What needs to be done -> Write out exactly, and only, the lines from the one containing "now except for" through the last line of the listing below.

=== Section Start ===

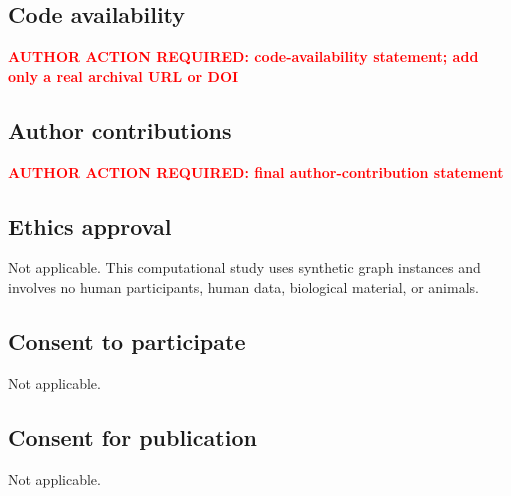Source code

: \documentclass[pdflatex,sn-mathphys-num]{sn-jnl}
\theoremstyle{thmstyleone}
\theoremstyle{thmstylethree}
\theoremstyle{thmstyletwo}
\newcommand{\authoraction}[1]{\textcolor{red}{\textbf{AUTHOR ACTION REQUIRED: #1}}}
\begin{document}
\subsection*{Code availability}

\authoraction{code-availability statement; add only a real archival URL or DOI}

\subsection*{Author contributions}

\authoraction{final author-contribution statement}

\subsection*{Ethics approval}

Not applicable. This computational study uses synthetic graph instances and
involves no human participants, human data, biological material, or animals.

\subsection*{Consent to participate}

Not applicable.

\subsection*{Consent for publication}

Not applicable.


\end{document}
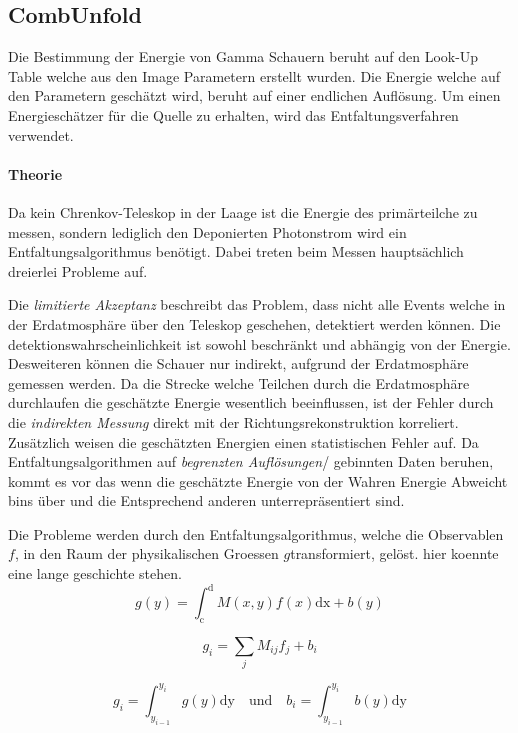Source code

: \subsection{CombUnfold}%
\label{sub:combunfold}
Die Bestimmung der Energie von Gamma Schauern beruht auf den Look-Up Table
welche aus den Image Parametern erstellt wurden. 
Die Energie welche auf den Parametern geschätzt wird, beruht auf einer 
endlichen Auflösung.
Um einen Energieschätzer für die Quelle zu erhalten, 
wird das Entfaltungsverfahren verwendet.

\paragraph{Theorie}%
\label{par:theorie}
Da kein Chrenkov-Teleskop in der Laage ist die Energie 
des primärteilche zu messen,
sondern lediglich den Deponierten Photonstrom wird ein Entfaltungsalgorithmus
benötigt.
Dabei treten beim Messen hauptsächlich dreierlei Probleme auf.

Die \textit{limitierte Akzeptanz} beschreibt das Problem, 
dass nicht alle Events welche in der Erdatmosphäre über den Teleskop geschehen,
detektiert werden können. 
Die detektionswahrscheinlichkeit ist sowohl beschränkt 
und abhängig von der Energie.
Desweiteren können die Schauer nur indirekt, 
aufgrund der Erdatmosphäre gemessen werden.
Da die Strecke welche Teilchen durch die Erdatmosphäre durchlaufen die
geschätzte Energie wesentlich beeinflussen,
ist der Fehler durch die \textit{indirekten Messung} direkt mit der
Richtungsrekonstruktion korreliert.
Zusätzlich weisen die geschätzten Energien einen statistischen Fehler auf. 
Da Entfaltungsalgorithmen auf \textit{begrenzten Auflösungen}/ gebinnten Daten
beruhen, kommt es vor das wenn die geschätzte Energie von der Wahren Energie
Abweicht bins über und die Entsprechend anderen unterrepräsentiert sind.

Die Probleme werden durch den Entfaltungsalgorithmus,
welche die Observablen $f$,
in den Raum der physikalischen Groessen $g$transformiert,
gelöst.
hier koennte eine lange geschichte stehen.
\begin{equation}
	g(y) = \int_\text{c}^\text{d} M(x,y) f(x) \text{dx} + b(y)
\end{equation}

\begin{equation}
	g_i = \sum_j M_{ij} f_j + b_i
\end{equation}

\begin{equation}
	g_i = \int_{y_{i-1}}^{y_i} g(y) \text{dy} \quad \text{und} \quad
	b_i = \int_{y_{i-1}}^{y_i} b(y) \text{dy}
\end{equation}

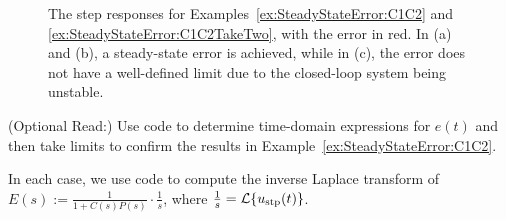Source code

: \begin{figure}[htb]%
\centering
\hfill{}%
\hfill
\hfill{}%
\newline
\centering
{}%
\hfill
    \caption[]{The step responses for Examples~\ref{ex:SteadyStateError:C1C2} and \ref{ex:SteadyStateError:C1C2TakeTwo}, with the error in red. In (a) and (b), a steady-state error is achieved, while in (c), the error does not have a well-defined limit due to the closed-loop system being unstable.}
    \label{fig:SteadyStateError:C1C2}
\end{figure}

\bigskip

\begin{example}
\label{ex:SteadyStateError:C1C2TakeTwo}
(Optional Read:) Use code to determine time-domain expressions for $e(t)$ and then take limits to confirm the results in Example~\ref{ex:SteadyStateError:C1C2}.  
\end{example}
\solutions 

In each case, we use code to compute the inverse Laplace transform of $E(s):= \frac{1}{1 + C(s)P(s)}\cdot \frac{1}{s}$, where $\frac{1}{s}={\cal L}\{ u_{\rm stp}(t) \}$.\\


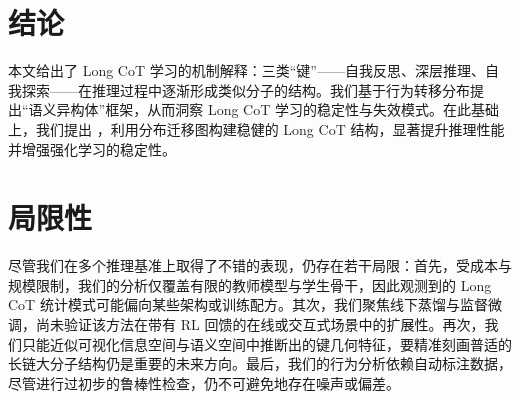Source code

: \section{结论}
本文给出了 Long CoT 学习的机制解释：三类“键”——自我反思、深层推理、自我探索——在推理过程中逐渐形成类似分子的结构。我们基于行为转移分布提出“语义异构体”框架，从而洞察 Long CoT 学习的稳定性与失效模式。在此基础上，我们提出 \method，利用分布迁移图构建稳健的 Long CoT 结构，显著提升推理性能并增强强化学习的稳定性。

\newpage
\section*{局限性}
尽管我们在多个推理基准上取得了不错的表现，仍存在若干局限：首先，受成本与规模限制，我们的分析仅覆盖有限的教师模型与学生骨干，因此观测到的 Long CoT 统计模式可能偏向某些架构或训练配方。其次，我们聚焦线下蒸馏与监督微调，尚未验证该方法在带有 RL 回馈的在线或交互式场景中的扩展性。再次，我们只能近似可视化信息空间与语义空间中推断出的键几何特征，要精准刻画普适的长链大分子结构仍是重要的未来方向。最后，我们的行为分析依赖自动标注数据，尽管进行过初步的鲁棒性检查，仍不可避免地存在噪声或偏差。
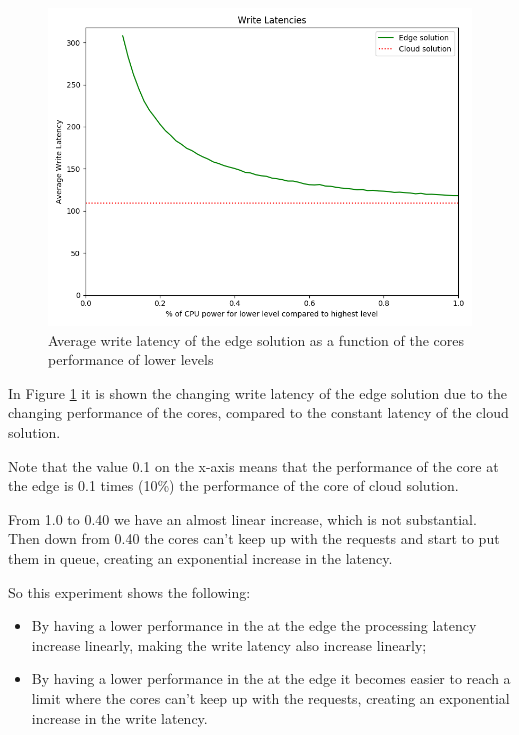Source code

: \begin{figure}[H]
    \centering
    \includegraphics[width=0.86\linewidth]{Figures/Evaluation/write-all-cpu-latency.png}
    \caption{Average write latency of the edge solution as a function of the cores performance of lower levels}
    \label{fig:/write-all-cpu-latency}
\end{figure}

In Figure \ref{fig:/write-all-cpu-latency} it is shown the changing write latency of the edge solution due to the changing performance of the  cores, compared to the constant latency of the cloud solution.

Note that the value 0.1 on the x-axis means that the performance of the core at the edge is 0.1 times (10\%) the performance of the core of cloud solution.

From 1.0 to 0.40 we have an almost linear increase, which is not substantial. Then down from 0.40 the cores can't keep up with the requests and start to put them in queue, creating an exponential increase in the latency.

So this experiment shows the following:
\begin{itemize}
    \item By having a lower performance in the  at the edge the processing latency increase linearly, making the write latency also increase linearly;
    \item By having a lower performance in the  at the edge it becomes easier to reach a limit where the cores can't keep up with the requests, creating an exponential increase in the write latency.
\end{itemize}


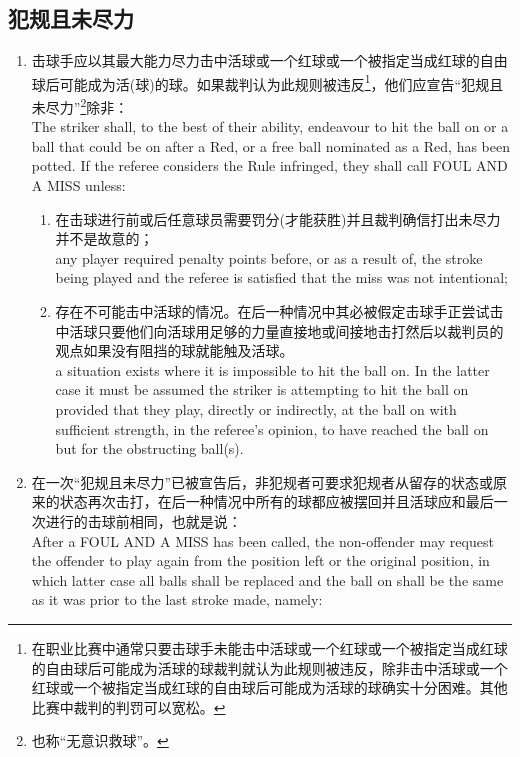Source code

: \subsection{犯规且未尽力}\label{22314}

\begin{enumerate}[label=(\alph*)]
    \item \label{22314a}击球手应以其最大能力尽力击中活球或一个红球或一个被指定当成红球的自由球后可能成为活(球)的球。如果裁判认为此规则被违反\footnote{在职业比赛中通常只要击球手未能击中活球或一个红球或一个被指定当成红球的自由球后可能成为活球的球裁判就认为此规则被违反，除非击中活球或一个红球或一个被指定当成红球的自由球后可能成为活球的球确实十分困难。其他比赛中裁判的判罚可以宽松。}，他们应宣告``犯规且未尽力''\footnote{也称``无意识救球''。}除非：\\
    The striker shall, to the best of their ability, endeavour to hit the ball on or a ball that could be on after a Red, or a free ball nominated as a Red, has been potted. If the referee considers the Rule infringed, they shall call FOUL AND A MISS unless:
    \begin{enumerate}[label=(\roman*)]
        \item \label{22314ai}在击球进行前或后任意球员需要罚分(才能获胜)并且裁判确信打出未尽力并不是故意的；\\
        any player required penalty points before, or as a result of, the stroke being played and the referee is satisfied that the miss was not intentional;
        \item 存在不可能击中活球的情况。在后一种情况中其必被假定击球手正尝试击中活球只要他们向活球用足够的力量直接地或间接地击打然后以裁判员的观点如果没有阻挡的球就能触及活球。\\
        a situation exists where it is impossible to hit the ball on. In the latter case it must be assumed the striker is attempting to hit the ball on provided that they play, directly or indirectly, at the ball on with sufficient strength, in the referee's opinion, to have reached the ball on but for the obstructing ball(s). 
    \end{enumerate}
    \item \label{22314b}在一次``犯规且未尽力''已被宣告后，非犯规者可要求犯规者从留存的状态或原来的状态再次击打，在后一种情况中所有的球都应被摆回并且活球应和最后一次进行的击球前相同，也就是说：\\
    After a FOUL AND A MISS has been called, the non-offender may request the offender to play again from the position left or the original position, in which latter case all balls shall be replaced and the ball on shall be the same as it was prior to the last stroke made, namely: 

\end{enumerate}
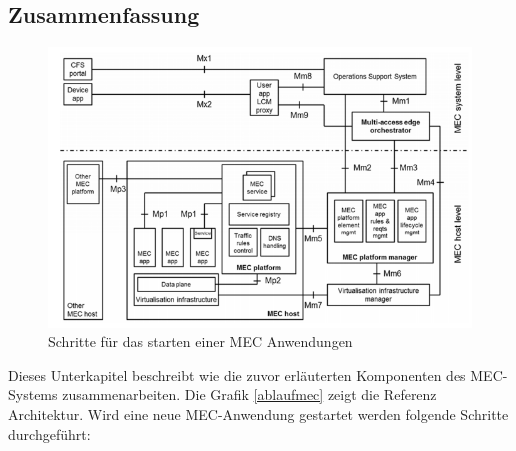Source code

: \documentclass[runningheads]{llncs}
\numberwithin{figure}{section}
\begin{document}
\subsection{Zusammenfassung}
\begin{figure}
  \includegraphics[width=\linewidth]{images/mecarchitecture.png}
  \caption{Schritte für das starten einer MEC Anwendungen}
  \label{fig:ablaufmec}
\end{figure}
Dieses Unterkapitel beschreibt wie die zuvor erläuterten Komponenten des MEC-Systems zusammenarbeiten. Die Grafik \ref{ablaufmec} zeigt die 
Referenz Architektur. Wird eine neue MEC-Anwendung gestartet werden folgende Schritte durchgeführt:
\end{document}
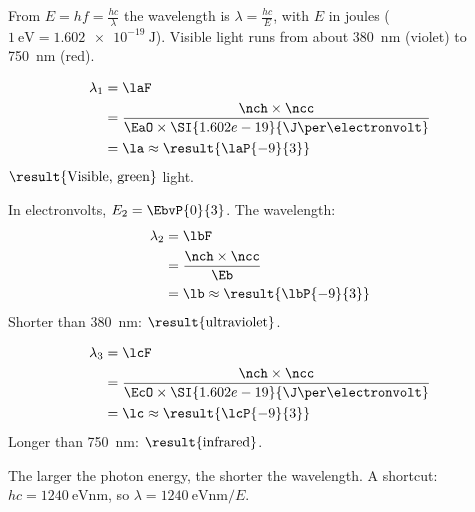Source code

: From $E = h f = \frac{h c}{\lambda}$ the wavelength is $\lambda = \frac{h c}{E}$, with $E$ in joules ($\SI{1}{\electronvolt} = \SI{1.602e-19}{\J}$). Visible light runs from about \SI{380}{\nm} (violet) to \SI{750}{\nm} (red).

\begin{abcliste}
\abc
\begin{align}
 \lambda_1 &= \laF \\
   &= \frac{\nch\times\ncc}{\EaO\times\SI{1.602e-19}{\J\per\electronvolt}} \\
   &= \la \approx \result{\laP{-9}{3}}
\end{align}
$\result{\text{Visible, green}}$ light.

\abc In electronvolts, $E_2 = \EbvP{0}{3}$. The wavelength:
\begin{align}
 \lambda_2 &= \lbF \\
   &= \frac{\nch\times\ncc}{\Eb} \\
   &= \lb \approx \result{\lbP{-9}{3}}
\end{align}
Shorter than \SI{380}{\nm}: $\result{\text{ultraviolet}}$.

\abc
\begin{align}
 \lambda_3 &= \lcF \\
   &= \frac{\nch\times\ncc}{\EcO\times\SI{1.602e-19}{\J\per\electronvolt}} \\
   &= \lc \approx \result{\lcP{-9}{3}}
\end{align}
Longer than \SI{750}{\nm}: $\result{\text{infrared}}$.
\end{abcliste}
The larger the photon energy, the shorter the wavelength. A shortcut: $h c = \SI{1240}{\electronvolt\nm}$, so $\lambda = \SI{1240}{\electronvolt\nm}/E$.

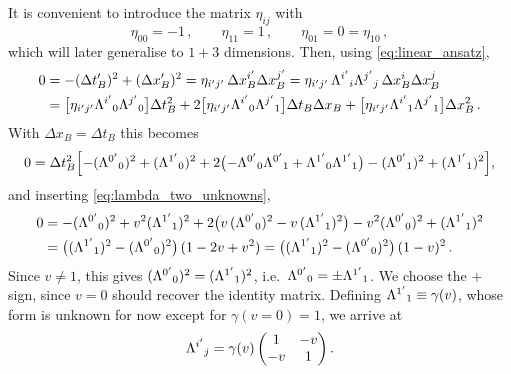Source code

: It is convenient to introduce the matrix $\eta_{ij}$ with
\begin{equation}
    \eta_{00} = -1 \, , \qquad \eta_{11} = 1 \, , \qquad \eta_{01} = 0 = \eta_{10} \, ,
    \label{eq:eta}
\end{equation}
which will later generalise to $1+3$ dimensions. Then, using \eqref{eq:linear_ansatz},
\begin{align}
    0 & = -(\Delta t'_B)^2 + (\Delta x'_B)^2
    = \eta_{i'j'}\, \Delta x_B^{i'} \Delta x_B^{j'}
    = \eta_{i'j'}\, \Lam{i'}{i} \Lam{j'}{j}\, \Delta x_B^{i} \Delta x_B^{j} \nonumber \\
      & = \bigl[\eta_{i'j'} \Lam{i'}{0} \Lam{j'}{0}\bigr] \Delta t_B^2
    + 2 \bigl[\eta_{i'j'} \Lam{i'}{0} \Lam{j'}{1}\bigr] \Delta t_B \Delta x_B
    + \bigl[\eta_{i'j'} \Lam{i'}{1} \Lam{j'}{1}\bigr] \Delta x_B^2 \, .
\end{align}
With $\Delta x_B = \Delta t_B$ this becomes
\begin{equation}
    0 = \Delta t_B^2 \Bigl[ -(\Lam{0'}{0})^2 + (\Lam{1'}{0})^2
        + 2\bigl(-\Lam{0'}{0}\Lam{0'}{1} + \Lam{1'}{0}\Lam{1'}{1}\bigr)
        - (\Lam{0'}{1})^2 + (\Lam{1'}{1})^2 \Bigr] ,
\end{equation}
and inserting \eqref{eq:lambda_two_unknowns},
\begin{align}
    0 & = -(\Lam{0'}{0})^2 + v^2 (\Lam{1'}{1})^2
    + 2\bigl(v\,(\Lam{0'}{0})^2 - v\,(\Lam{1'}{1})^2\bigr)
    - v^2 (\Lam{0'}{0})^2 + (\Lam{1'}{1})^2 \nonumber \\
      & = \bigl((\Lam{1'}{1})^2 - (\Lam{0'}{0})^2\bigr)\,(1 - 2v + v^2)
    = \bigl((\Lam{1'}{1})^2 - (\Lam{0'}{0})^2\bigr)\,(1 - v)^2 \, .
\end{align}
Since $v \neq 1$, this gives $(\Lam{0'}{0})^2 = (\Lam{1'}{1})^2$, i.e.\
$\Lam{0'}{0} = \pm \Lam{1'}{1}$. We choose the $+$ sign, since $v = 0$ should recover the identity
matrix. Defining $\Lam{1'}{1} \equiv \gamma(v)$, whose form is unknown for now except for
$\gamma(v = 0) = 1$, we arrive at
\begin{equation}
    \Lam{i'}{j} = \gamma(v) \begin{pmatrix} 1 & -v \\ -v & 1 \end{pmatrix} .
    \label{eq:lambda_gamma}
\end{equation}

=== Section End ===

Answer for the task ->
matrix. Defining $\Lam{1'}{1} \equiv \gamma(v)$, whose form is unknown for now except for
$\gamma(v = 0) = 1$, we arrive at
\begin{equation}
    \Lam{i'}{j} = \gamma(v) \begin{pmatrix} 1 & -v \\ -v & 1 \end{pmatrix} .
    \label{eq:lambda_gamma}
\end{equation}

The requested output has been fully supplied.